## [Records provided]
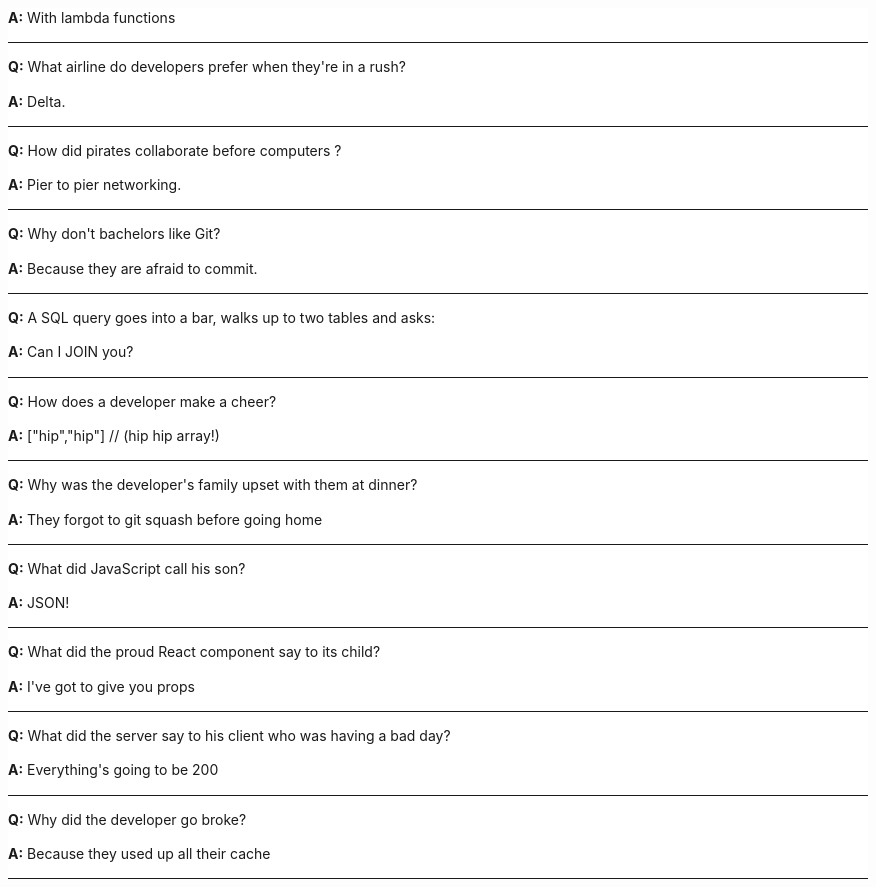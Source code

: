 **A:** With lambda functions

---

**Q:** What airline do developers prefer when they're in a rush?

**A:** Delta.

---

**Q:** How did pirates collaborate before computers ?

**A:** Pier to pier networking.

---

**Q:** Why don't bachelors like Git?

**A:** Because they are afraid to commit.

---

**Q:** A SQL query goes into a bar, walks up to two tables and asks:

**A:** Can I JOIN you?

---

**Q:** How does a developer make a cheer?

**A:** ["hip","hip"] // (hip hip array!)

---

**Q:** Why was the developer's family upset with them at dinner?

**A:** They forgot to git squash before going home

---

**Q:** What did JavaScript call his son?

**A:** JSON!

---

**Q:** What did the proud React component say to its child?

**A:** I've got to give you props

---

**Q:** What did the server say to his client who was having a bad day?

**A:** Everything's going to be 200

---

**Q:** Why did the developer go broke?

**A:** Because they used up all their cache

---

## [Exercise brief]
Which of the lines above contain "before"? Return them all.

## [Answer section]
**Q:** How did pirates collaborate before computers ?
**A:** They forgot to git squash before going home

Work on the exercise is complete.